==== RECORDS PROVIDED

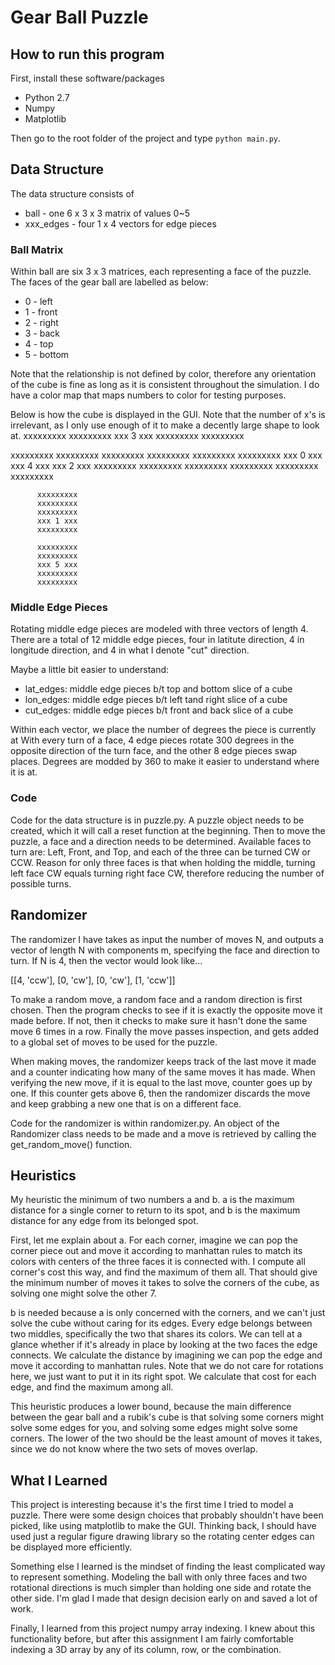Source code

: # Gear Ball Puzzle #

## How to run this program ##
First, install these software/packages

* Python 2.7
* Numpy
* Matplotlib

Then go to the root folder of the project and type `python main.py`.

## Data Structure ##
The data structure consists of
* ball - one 6 x 3 x 3 matrix of values 0~5
* xxx_edges - four 1 x 4 vectors for edge pieces

### Ball Matrix ###
Within ball are six 3 x 3 matrices, each representing a face of the puzzle.
The faces of the gear ball are labelled as below:
* 0 - left
* 1 - front
* 2 - right
* 3 - back
* 4 - top
* 5 - bottom 

Note that the relationship is not defined by color, therefore any orientation
of the cube is fine as long as it is consistent throughout the simulation. I
do have a color map that maps numbers to color for testing purposes.

Below is how the cube is displayed in the GUI. Note that the number of x's is
irrelevant, as I only use enough of it to make a decently large shape to look
at.
          xxxxxxxxx
          xxxxxxxxx
          xxx 3 xxx
          xxxxxxxxx
          xxxxxxxxx

xxxxxxxxx xxxxxxxxx xxxxxxxxx
xxxxxxxxx xxxxxxxxx xxxxxxxxx
xxx 0 xxx xxx 4 xxx xxx 2 xxx
xxxxxxxxx xxxxxxxxx xxxxxxxxx
xxxxxxxxx xxxxxxxxx xxxxxxxxx

          xxxxxxxxx
          xxxxxxxxx
          xxxxxxxxx
          xxx 1 xxx
          xxxxxxxxx

          xxxxxxxxx
          xxxxxxxxx
          xxx 5 xxx
          xxxxxxxxx
          xxxxxxxxx

### Middle Edge Pieces ###
Rotating middle edge pieces are modeled with three vectors of length 4. There
are a total of 12 middle edge pieces, four in latitute direction, 4 in
longitude direction, and 4 in what I denote "cut" direction. 

Maybe a little bit easier to understand:
* lat_edges: middle edge pieces b/t top and bottom slice of a cube
* lon_edges: middle edge pieces b/t left tand right slice of a cube
* cut_edges: middle edge pieces b/t front and back slice of a cube

Within each vector, we place the number of degrees the piece is currently at
With every turn of a face, 4 edge pieces rotate 300 degrees in the
opposite direction of the turn face, and the other 8 edge pieces swap places.
Degrees are modded by 360 to make it easier to understand where it is at.

### Code ###
Code for the data structure is in puzzle.py. A puzzle object needs to be
created, which it will call a reset function at the beginning. Then to move
the puzzle, a face and a direction needs to be determined. Available faces to
turn are: Left, Front, and Top, and each of the three can be turned CW or CCW.
Reason for only three faces is that when holding the middle, turning left face
CW equals turning right face CW, therefore reducing the number of possible
turns.

## Randomizer ##
The randomizer I have takes as input the number of moves N, and outputs a
vector of length N with components m, specifying the face and direction to
turn. If N is 4, then the vector would look like...

[[4, 'ccw'], [0, 'cw'], [0, 'cw'], [1, 'ccw']]

To make a random move, a random face and a random direction is first chosen.
Then the program checks to see if it is exactly the opposite move it made
before. If not, then it checks to make sure it hasn't done the same move 6
times in a row. Finally the move passes inspection, and gets added to a global
set of moves to be used for the puzzle.

When making moves, the randomizer keeps track of the last move it made and
a counter indicating how many of the same moves it has made. When verifying
the new move, if it is equal to the last move, counter goes up by one. If this
counter gets above 6, then the randomizer discards the move and keep grabbing
a new one that is on a different face.

Code for the randomizer is within randomizer.py. An object of the Randomizer
class needs to be made and a move is retrieved by calling the
get_random_move() function.

## Heuristics ##
My heuristic the minimum of two numbers a and b. a is the maximum distance for a
single corner to return to its spot, and b is the maximum distance for any edge
from its belonged spot.

First, let me explain about a. For each corner, imagine we can pop the corner
piece out and move it according to manhattan rules to match its colors with
centers of the three faces it is connected with. I compute all corner's cost this 
way, and find the maximum of them all.  That should give the minimum number of 
moves it takes to solve the corners of the cube, as solving one might solve the 
other 7.

b is needed because a is only concerned with the corners, and we can't just
solve the cube without caring for its edges. Every edge belongs between two
middles, specifically the two that shares its colors.  We can tell at a glance
whether if it's already in place by looking at the two faces the edge
connects. We calculate the distance by imagining we can pop the edge and move
it according to manhattan rules. Note that we do not care for rotations here,
we just want to put it in its right spot. We calculate that cost for each
edge, and find the maximum among all.

This heuristic produces a lower bound, because the main difference between the
gear ball and a rubik's cube is that solving some corners might solve some
edges for you, and solving some edges might solve some corners. The lower of
the two should be the least amount of moves it takes, since we do not know
where the two sets of moves overlap.

## What I Learned ##
This project is interesting because it's the first time I tried to model a
puzzle. There were some design choices that probably shouldn't have been
picked, like using matplotlib to make the GUI. Thinking back, I should have
used just a regular figure drawing library so the rotating center edges can be
displayed more efficiently.

Something else I learned is the mindset of finding the least complicated way
to represent something. Modeling the ball with only three faces and two
rotational directions is much simpler than holding one side and rotate the
other side. I'm glad I made that design decision early on and saved a lot of
work.

Finally, I learned from this project numpy array indexing. I knew about this
functionality before, but after this assignment I am fairly comfortable
indexing a 3D array by any of its column, row, or the combination.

========

EXERCISE
Whenever a line in the data holds "manhattan", copy that line.

ANSWER FOR THE TASK
piece out and move it according to manhattan rules to match its colors with
it according to manhattan rules. Note that we do not care for rotations here,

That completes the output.